_Work required_
Begin at the line below that contains "(* Forschungsstelle fuer". Repeat it and all remaining lines of the records exactly.

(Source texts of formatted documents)

________________________________________

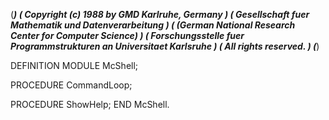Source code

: (******************************************************************************)
(* Copyright (c) 1988 by GMD Karlruhe, Germany				      *)
(* Gesellschaft fuer Mathematik und Datenverarbeitung			      *)
(* (German National Research Center for Computer Science)		      *)
(* Forschungsstelle fuer Programmstrukturen an Universitaet Karlsruhe	      *)
(* All rights reserved.							      *)
(******************************************************************************)

DEFINITION MODULE McShell;

   PROCEDURE CommandLoop;

   PROCEDURE ShowHelp;
END McShell.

________________________________________

_Solution to the problem_
(* Forschungsstelle fuer Programmstrukturen an Universitaet Karlsruhe	      *)
(* All rights reserved.							      *)
(******************************************************************************)

DEFINITION MODULE McShell;

   PROCEDURE CommandLoop;

   PROCEDURE ShowHelp;
END McShell.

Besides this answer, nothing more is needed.